My mom had MS. I grew up with her as a single parent of two, caring for her and helping run the household as she grew more ill. Just a few short years after I moved out, she was moved to a care facility, with around the clock care but just one room to herself.
When I became pregnant with our first child, she was very much aware and excited, but we lived in a different city, a different province and were not able to visit very frequently. The pull of family after you start your own is very strong and so -after our second was born- both myself and my husband yearned to “go home” to where our families were. It was on the way back from our Christmas visit that year that we finally made the decision to move home.
I don’t know what the deciding factor was for my husband, but for myself it was the realization that my mother was getting sicker and our boys would likely not ever remember her. It was a lightbulb moment where it just clicked that no matter if they did remember her, that they would never, ever know her as I knew her. That my memories of her could not be shared in the same way, they would never know the joy of her laugh or share her favourite foods. We would never go to Gramma’s and make cookies, do crafts or have movie marathons with cheesy popcorn.
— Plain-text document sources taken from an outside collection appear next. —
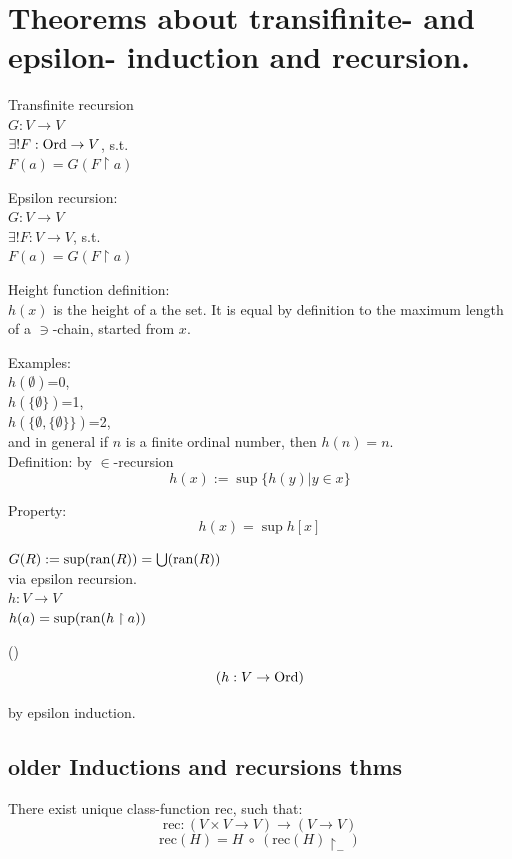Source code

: \def\topic{Induction \& Recursion}

\section{Theorems about transifinite- and epsilon- induction and recursion.}

\begin{recall}
Transfinite recursion\\
$G:V\to V$\\
$\exists! F:\Ord\to V$, s.t.\\
$F(a) = G(F\restriction a)$\\
\end{recall}
\begin{recall}
Epsilon recursion:\\
$G:V\to V$\\
$\exists! F:V\to V$, s.t.\\
$F(a) = G(F\restriction a)$\\
\end{recall}

\begin{definition}
Height function definition:\\
$h(x)$ is the height of a the set. It is equal by definition to the maximum length of a $\ni$-chain, started from $x$.\\
\end{definition}

Examples:\\
$h(\emptyset)$=0,\\
$h(\{\emptyset\})$=1,\\
$h(\{\emptyset,\{\emptyset\}\})$=2,\\
and in general if $n$ is a finite ordinal number, then $h(n)=n$.\\
Definition: by $\in$-recursion
\[
h(x) := \sup \{ h(y) | y \in x\}
\]

Property:
\[
h(x) = \sup h[x]
\]

$G(R) := \sup(\ran(R)) = \union(\ran(R))$\\
via epsilon recursion.\\
$h : V\to V$\\
$h(a) = \sup(\ran(h\restriction a) )$\\



\begin{lemma}()
\[
(h:V\to\Ord)
\]
\end{lemma}
\Proof
by epsilon induction.\\
\Done

\subsection{older Inductions and recursions thms}%
There exist unique class-function rec, such that:
\[
\mbox{rec}:(V\times V\to V)\to(V\to V)
\]
\[
\mbox{rec}(H) = H\ \circ\ (\mbox{rec}(H)\restriction_-)
\]
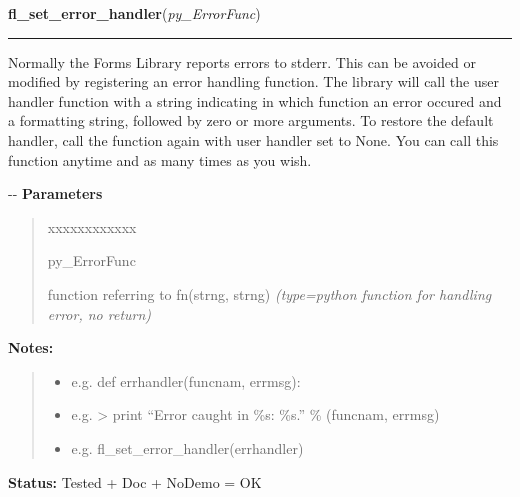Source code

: \hspace{.8\funcindent}\begin{boxedminipage}{\funcwidth}

    \raggedright \textbf{fl\_set\_error\_handler}(\textit{py\_ErrorFunc})

    \vspace{-1.5ex}

    \rule{\textwidth}{0.5\fboxrule}
\setlength{\parskip}{2ex}

Normally the Forms Library reports errors to stderr. This can be avoided
or modified by registering an error handling function. The library will
call the user handler function with a string indicating in which function
an error occured and a formatting string, followed by zero or more
arguments. To restore the default handler, call the function again with
user handler set to None. You can call this function anytime and as many
times as you wish.

-{}-
\setlength{\parskip}{1ex}
      \textbf{Parameters}
      \vspace{-1ex}

      \begin{quote}
        \begin{Ventry}{xxxxxxxxxxxx}

          \item[py\_ErrorFunc]


function referring to fn(strng, strng)
            {\it (type=python function for handling error, no return)}

        \end{Ventry}

      \end{quote}

\textbf{Notes:}
\begin{quote}
  \begin{itemize}

  \item
    \setlength{\parskip}{0.6ex}

e.g. def errhandler(funcnam, errmsg):


  \item 
e.g. > print ``Error caught in \%s: \%s.'' \% (funcnam, errmsg)


  \item 
e.g. fl\_set\_error\_handler(errhandler)


\end{itemize}

\end{quote}

\textbf{Status:} 
Tested + Doc + NoDemo = OK


    \end{boxedminipage}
But even so, we could give her as much time as possible with her grandchildren.
And so, we moved home. And my mother passed away a short 6 months later.
Now, I miss all the things that I can’t talk to her about. Even when our first was born, her memory was going. The disease made her believe things that happened in dreams were real, or she’d tell us certain gifts in her room were baby heirlooms from when we were little, when we knew it was something a friend brought the last time she was in the hospital. After becoming a mom, I so longed to ask about when I was growing up. What was it like being my mom, to ask to hear stories about me growing up. But, I had no idea what would be true and what would be her illness making things up, so I never asked.
When our sons loose teeth or have struggles with friends, I want to ask her what it was like when I was little. We have started having “the talk” with our boys, and I would love to ask her “Was I that young when the questions started?”.
Mothering without my mother has probably been the hardest part of being a parent for me. To not share that with her; someone that I was so close to, the person who made me want to be a mom; is incredibly difficult. But I have come to realize that the love I have for my boys is the same she had for us. So when I am feeling lost and not sure what to do, I simply have to ask myself: what would I tell my sons in this situation? It’s not perfect, and it will never replace what has been lost, but it helps.
And so, I continue on, trying to share what I can of her with my children and keep her memory alive.